We can use the replicate() function which takes our addSim() as an argument, along with a value n = 1000, indicating that we wish to run this particular function 1000 times. The results are returned as a vector, and we use mean() to find the average sum from our simulation.

results <- replicate(n = 1000, addSim())
mean(results)

## [1] 0.02356

Sometimes our simulation returns multiple numbers, in which case replicate() returns an object called an array. We can get this into a form that we are used to passing the simplify = TRUE argument to replicate(). Finally, replicate() returns a matrix with each column representing one interaction of the function making it very wide. We can get it in long format using the transpose (flip rows and columns) function, t()

summarySim <- function() {
  x <- rnorm(100)
  c(mean(x), var(x))
}
summarySim()

## [1] -0.031351  0.995095

results <- replicate(n = 1000, summarySim(), simplify = TRUE)
results <- t(results)
head(results)

##           [,1]    [,2]
## [1,]  0.123354 0.98863
## [2,] -0.157598 1.07245
## [3,]  0.020331 0.89356
## [4,]  0.029451 1.04335
## [5,]  0.090739 1.17278
## [6,] -0.031153 1.20700

Finally, there are times in which we may wish to store our results in a data frame. One way to do this, using the tools we have discussed in class, is to create a data frame with the appropriate number of columns and use positional indexing to assign results

# Create an NA data.frame
df <- data.frame(x = NA, y = NA)

for (i in 1:3) {
  # Assign to ith row
  df[i, ] <- c(i, i+10)
}

df

##   x  y
## 1 1 11
## 2 2 12
## 3 3 13

Part A: The construction of 95% confidence intervals is such that if we were to repeat our experiment with new data, the resulting confidence interval should contain the true value 95% of the time. We are going to verify this via simulation.

First create a function that does the following:

Draw 100 random observations for variables x and y
Use lm() to fit a linear model with y as the outcome. As these values are random and unrelated, the true value of \(\beta\) is equal to 0
Use the confint() (?confint) function to extract the confidence interval associated with \(\beta\) (this corresponds to parm = 2 in the confint arguments)
Determine if 0 is contained within your confidence interval. Your function should return TRUE or FALSE

Then, using replicate(), run this simulation 1000 times. What proportion of these simulations contained the true value of 0 in their confidence intervals?

Part B: Modify the simulation function you wrote in Part A so that it now includes an argument N specifying how many random numbers to draw before fitting a model. Repeat the simulation in Part A, this time for values of N = 10, 50, and 100. Does the proportion of simulations containing the true value of 0 change as N gets larger?
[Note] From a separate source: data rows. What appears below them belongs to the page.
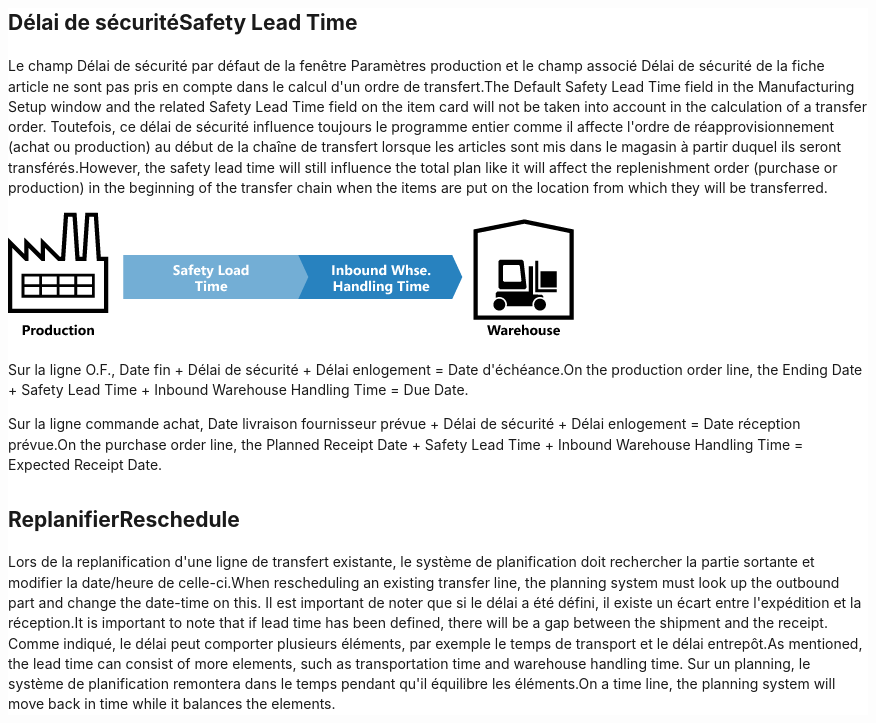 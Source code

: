 ## <a name="safety-lead-time"></a><span data-ttu-id="77fd0-180">Délai de sécurité</span><span class="sxs-lookup"><span data-stu-id="77fd0-180">Safety Lead Time</span></span>  
<span data-ttu-id="77fd0-181">Le champ Délai de sécurité par défaut de la fenêtre Paramètres production et le champ associé Délai de sécurité de la fiche article ne sont pas pris en compte dans le calcul d'un ordre de transfert.</span><span class="sxs-lookup"><span data-stu-id="77fd0-181">The Default Safety Lead Time field in the Manufacturing Setup window and the related Safety Lead Time field on the item card will not be taken into account in the calculation of a transfer order.</span></span> <span data-ttu-id="77fd0-182">Toutefois, ce délai de sécurité influence toujours le programme entier comme il affecte l'ordre de réapprovisionnement (achat ou production) au début de la chaîne de transfert lorsque les articles sont mis dans le magasin à partir duquel ils seront transférés.</span><span class="sxs-lookup"><span data-stu-id="77fd0-182">However, the safety lead time will still influence the total plan like it will affect the replenishment order (purchase or production) in the beginning of the transfer chain when the items are put on the location from which they will be transferred.</span></span>  
  
![](media/nav_app_supply_planning_7_transfers14.png "NAV_APP_supply_planning_7_transfers14")  
  
<span data-ttu-id="77fd0-183">Sur la ligne O.F., Date fin + Délai de sécurité + Délai enlogement = Date d'échéance.</span><span class="sxs-lookup"><span data-stu-id="77fd0-183">On the production order line, the Ending Date + Safety Lead Time + Inbound Warehouse Handling Time = Due Date.</span></span>  
  
<span data-ttu-id="77fd0-184">Sur la ligne commande achat, Date livraison fournisseur prévue + Délai de sécurité + Délai enlogement = Date réception prévue.</span><span class="sxs-lookup"><span data-stu-id="77fd0-184">On the purchase order line, the Planned Receipt Date + Safety Lead Time + Inbound Warehouse Handling Time = Expected Receipt Date.</span></span>  
  
## <a name="reschedule"></a><span data-ttu-id="77fd0-185">Replanifier</span><span class="sxs-lookup"><span data-stu-id="77fd0-185">Reschedule</span></span>  
<span data-ttu-id="77fd0-186">Lors de la replanification d'une ligne de transfert existante, le système de planification doit rechercher la partie sortante et modifier la date/heure de celle-ci.</span><span class="sxs-lookup"><span data-stu-id="77fd0-186">When rescheduling an existing transfer line, the planning system must look up the outbound part and change the date-time on this.</span></span> <span data-ttu-id="77fd0-187">Il est important de noter que si le délai a été défini, il existe un écart entre l'expédition et la réception.</span><span class="sxs-lookup"><span data-stu-id="77fd0-187">It is important to note that if lead time has been defined, there will be a gap between the shipment and the receipt.</span></span> <span data-ttu-id="77fd0-188">Comme indiqué, le délai peut comporter plusieurs éléments, par exemple le temps de transport et le délai entrepôt.</span><span class="sxs-lookup"><span data-stu-id="77fd0-188">As mentioned, the lead time can consist of more elements, such as transportation time and warehouse handling time.</span></span> <span data-ttu-id="77fd0-189">Sur un planning, le système de planification remontera dans le temps pendant qu'il équilibre les éléments.</span><span class="sxs-lookup"><span data-stu-id="77fd0-189">On a time line, the planning system will move back in time while it balances the elements.</span></span>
Part C: For Part C, we will again use a simulation function taking N as an argument, except this time instead of determining if the confidence interval contains zero, we will be interested in returning the confidence interval from the simulation itself (that is, our simulation will now return 2 numbers). We will be running simulations of sample sizes with the following values of N:

N <- c(10, 20, 50, 100, 500, 1000)

For each N, we will do the following:

Use replicate(n = 1000, runSim(N), simplify = TRUE) to run the simulation 1000 times
Using the results from replicate(), use colMeans() (or rowMeans()) to compute the mean upper and lower limits of the 95% confidence interval for that value of N.

Create a data frame using the results from your simulation. Your data frame should have one row for each simulation with a column for N, as well as columns for the mean values of the upper and lower confidence interval. Finally, create a scatter/line plot in ggplot with factor(N) (this will help with spacing) on the x-axis, the value of the confidence interval on the y-axis, and assign a color aesthetic according to whether it is the upper or lower limit.

Comment on the resulting plot. What do you notice? Does the marginal value of adding more observations remain the same as our sample size increases?